*Exercise aim:*
In the entries that follow, repeat exactly the lines from the one that has "et les résultats" through the one that has "Collision functions are", but omit pictures.
(Records Opens)
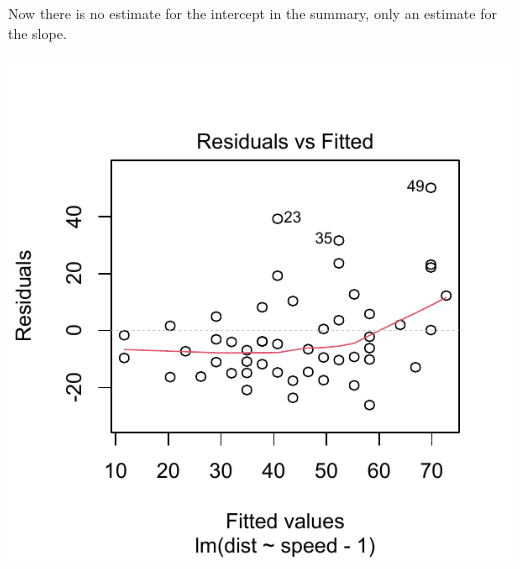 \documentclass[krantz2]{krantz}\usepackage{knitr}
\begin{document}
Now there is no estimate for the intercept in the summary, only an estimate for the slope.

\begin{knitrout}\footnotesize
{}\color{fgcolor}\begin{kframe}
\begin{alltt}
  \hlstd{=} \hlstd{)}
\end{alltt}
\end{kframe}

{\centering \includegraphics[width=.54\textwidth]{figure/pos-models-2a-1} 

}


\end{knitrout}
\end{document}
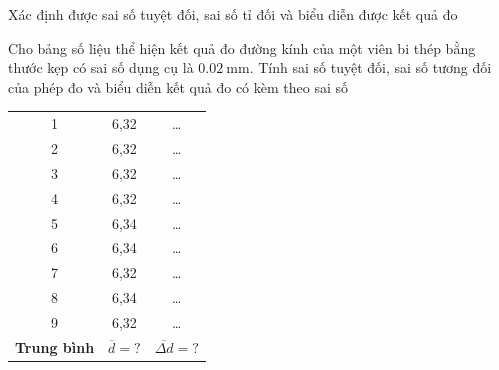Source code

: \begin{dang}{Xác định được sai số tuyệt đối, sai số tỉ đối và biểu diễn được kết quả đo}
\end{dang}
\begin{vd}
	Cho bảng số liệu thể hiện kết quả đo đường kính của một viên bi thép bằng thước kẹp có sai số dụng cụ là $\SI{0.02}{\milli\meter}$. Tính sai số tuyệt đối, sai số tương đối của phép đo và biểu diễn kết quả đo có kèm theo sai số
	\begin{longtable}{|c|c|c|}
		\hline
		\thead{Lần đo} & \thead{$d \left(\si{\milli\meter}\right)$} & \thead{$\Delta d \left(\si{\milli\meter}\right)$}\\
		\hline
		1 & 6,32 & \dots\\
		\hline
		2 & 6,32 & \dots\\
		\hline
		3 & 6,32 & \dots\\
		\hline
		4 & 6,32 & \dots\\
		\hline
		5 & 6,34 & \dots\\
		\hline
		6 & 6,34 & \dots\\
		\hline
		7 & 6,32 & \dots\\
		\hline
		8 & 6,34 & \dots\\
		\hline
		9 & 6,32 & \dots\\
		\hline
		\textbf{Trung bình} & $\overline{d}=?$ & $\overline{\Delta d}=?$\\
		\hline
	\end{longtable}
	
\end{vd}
(Records Closes)
(Records Opens)
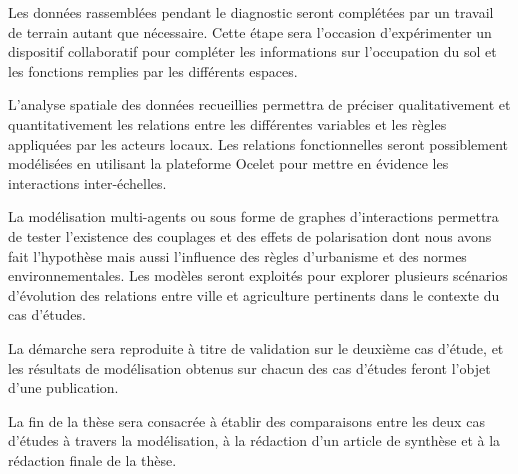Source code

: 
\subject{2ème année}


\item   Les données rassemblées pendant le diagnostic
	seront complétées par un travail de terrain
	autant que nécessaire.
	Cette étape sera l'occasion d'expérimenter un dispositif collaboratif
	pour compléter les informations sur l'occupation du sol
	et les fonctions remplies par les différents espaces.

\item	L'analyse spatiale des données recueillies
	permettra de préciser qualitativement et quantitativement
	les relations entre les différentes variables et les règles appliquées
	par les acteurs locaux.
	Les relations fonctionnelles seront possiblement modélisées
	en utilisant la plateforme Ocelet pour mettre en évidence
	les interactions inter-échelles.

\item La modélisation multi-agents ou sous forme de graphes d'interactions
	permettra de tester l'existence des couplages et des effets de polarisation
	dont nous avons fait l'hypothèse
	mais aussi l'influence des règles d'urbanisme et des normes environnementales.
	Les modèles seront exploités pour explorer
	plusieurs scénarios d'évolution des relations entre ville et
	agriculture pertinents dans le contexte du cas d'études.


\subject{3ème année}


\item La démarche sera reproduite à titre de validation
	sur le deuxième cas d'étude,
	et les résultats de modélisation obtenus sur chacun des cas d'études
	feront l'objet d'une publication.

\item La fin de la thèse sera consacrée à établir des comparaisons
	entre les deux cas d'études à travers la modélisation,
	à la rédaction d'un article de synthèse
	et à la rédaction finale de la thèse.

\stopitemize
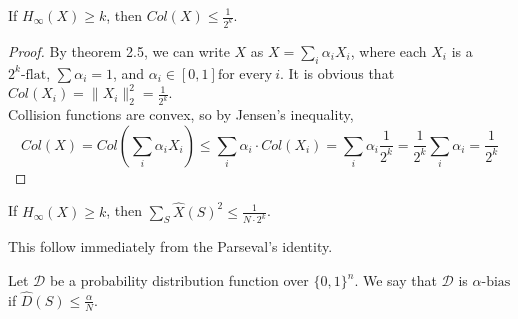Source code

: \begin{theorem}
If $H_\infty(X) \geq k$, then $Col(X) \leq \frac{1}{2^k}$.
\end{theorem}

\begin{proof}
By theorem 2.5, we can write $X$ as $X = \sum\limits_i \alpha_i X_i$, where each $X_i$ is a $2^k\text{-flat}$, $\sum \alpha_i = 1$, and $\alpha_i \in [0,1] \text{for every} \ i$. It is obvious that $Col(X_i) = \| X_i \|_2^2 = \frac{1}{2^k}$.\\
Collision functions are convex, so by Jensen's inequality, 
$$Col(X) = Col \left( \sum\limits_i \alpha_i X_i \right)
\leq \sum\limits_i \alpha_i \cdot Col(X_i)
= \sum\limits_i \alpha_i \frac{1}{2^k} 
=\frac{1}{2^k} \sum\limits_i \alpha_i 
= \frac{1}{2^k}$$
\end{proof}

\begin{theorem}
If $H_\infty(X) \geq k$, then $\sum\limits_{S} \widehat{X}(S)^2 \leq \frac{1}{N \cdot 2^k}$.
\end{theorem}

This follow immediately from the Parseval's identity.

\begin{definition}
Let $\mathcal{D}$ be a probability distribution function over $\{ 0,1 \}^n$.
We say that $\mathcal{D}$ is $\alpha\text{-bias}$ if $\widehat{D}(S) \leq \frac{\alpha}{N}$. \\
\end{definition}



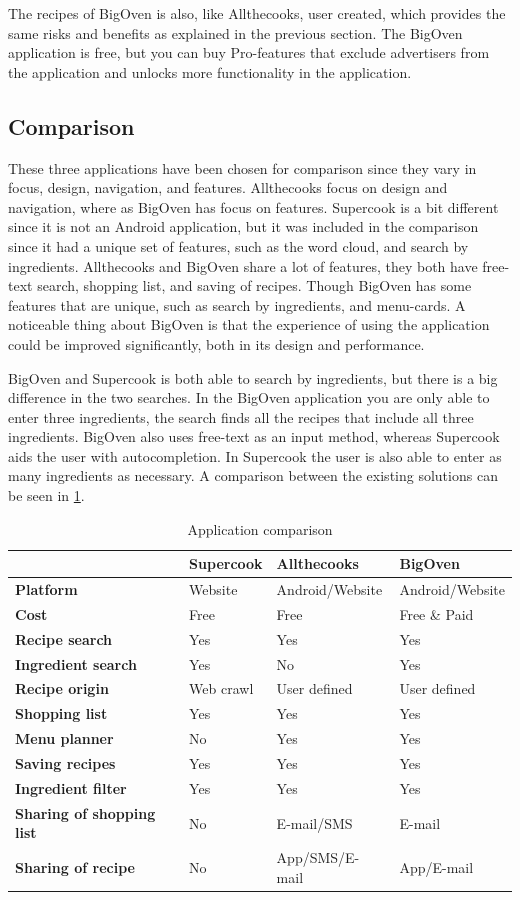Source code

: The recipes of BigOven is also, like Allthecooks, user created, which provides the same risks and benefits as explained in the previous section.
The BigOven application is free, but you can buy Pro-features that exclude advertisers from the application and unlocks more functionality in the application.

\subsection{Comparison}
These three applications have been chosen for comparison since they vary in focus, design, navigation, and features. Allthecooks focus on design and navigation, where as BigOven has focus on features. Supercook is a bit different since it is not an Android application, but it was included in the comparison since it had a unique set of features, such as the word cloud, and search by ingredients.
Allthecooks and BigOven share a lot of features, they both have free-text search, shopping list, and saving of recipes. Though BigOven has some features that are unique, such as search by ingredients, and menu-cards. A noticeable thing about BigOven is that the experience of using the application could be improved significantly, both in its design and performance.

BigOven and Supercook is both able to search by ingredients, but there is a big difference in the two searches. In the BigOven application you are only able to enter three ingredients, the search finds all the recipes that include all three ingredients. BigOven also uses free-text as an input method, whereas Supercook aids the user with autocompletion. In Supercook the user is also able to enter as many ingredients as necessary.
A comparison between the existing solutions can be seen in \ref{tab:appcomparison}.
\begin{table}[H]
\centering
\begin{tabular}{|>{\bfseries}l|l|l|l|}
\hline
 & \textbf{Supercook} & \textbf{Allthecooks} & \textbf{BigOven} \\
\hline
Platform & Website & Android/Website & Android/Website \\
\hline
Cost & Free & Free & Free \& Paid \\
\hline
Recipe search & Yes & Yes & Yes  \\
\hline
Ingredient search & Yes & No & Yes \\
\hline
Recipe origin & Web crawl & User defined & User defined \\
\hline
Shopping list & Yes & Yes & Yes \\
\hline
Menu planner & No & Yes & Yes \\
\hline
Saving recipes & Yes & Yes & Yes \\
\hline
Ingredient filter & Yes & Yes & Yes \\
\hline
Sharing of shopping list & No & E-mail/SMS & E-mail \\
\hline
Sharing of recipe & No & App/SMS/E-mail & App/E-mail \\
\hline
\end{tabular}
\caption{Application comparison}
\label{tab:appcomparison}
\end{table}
(Records Closes)
*Written answer:*
	et les résultats de modélisation obtenus sur chacun des cas d'études
	feront l'objet d'une publication.

\item La fin de la thèse sera consacrée à établir des comparaisons
	entre les deux cas d'études à travers la modélisation,
	à la rédaction d'un article de synthèse
	et à la rédaction finale de la thèse.

\stopitemize
Source code

: \begin{theorem}
If $H_\infty(X) \geq k$, then $Col(X) \leq \frac{1}{2^k}$.
\end{theorem}

\begin{proof}
By theorem 2.5, we can write $X$ as $X = \sum\limits_i \alpha_i X_i$, where each $X_i$ is a $2^k\text{-flat}$, $\sum \alpha_i = 1$, and $\alpha_i \in [0,1] \text{for every} \ i$. It is obvious that $Col(X_i) = \| X_i \|_2^2 = \frac{1}{2^k}$.\\
Collision functions are convex, so by Jensen's inequality, 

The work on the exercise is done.